## Exercise input
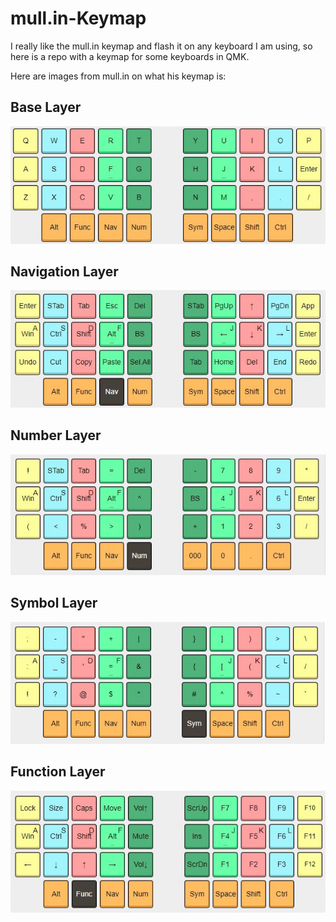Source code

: # mull.in-Keymap

I really like the mull.in keymap and flash it on any keyboard I am using, so here is a repo with a keymap for some keyboards in QMK.

Here are images from mull.in on what his keymap is:

## Base Layer

![mullin base layer](./images/mullin_base_layer.jpg)

## Navigation Layer

![mullin navigation layer](./images/mullin_navigation_layer.jpg)

## Number Layer

![mullin number layer](./images/mullin_number_layer.jpg)

## Symbol Layer

![mullin number layer](./images/mullin_symbol_layer.jpg)

## Function Layer

![mullin function layer](./images/mullin_function_layer.jpg)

## About this exercise
An exact transcription of the material is required, without any pictures.

## Response
Source code

: # mull.in-Keymap

I really like the mull.in keymap and flash it on any keyboard I am using, so here is a repo with a keymap for some keyboards in QMK.

Here are images from mull.in on what his keymap is:

## Base Layer

![mullin base layer](./images/mullin_base_layer.jpg)

## Navigation Layer

![mullin navigation layer](./images/mullin_navigation_layer.jpg)

## Number Layer

![mullin number layer](./images/mullin_number_layer.jpg)

## Symbol Layer

![mullin number layer](./images/mullin_symbol_layer.jpg)

## Function Layer

![mullin function layer](./images/mullin_function_layer.jpg)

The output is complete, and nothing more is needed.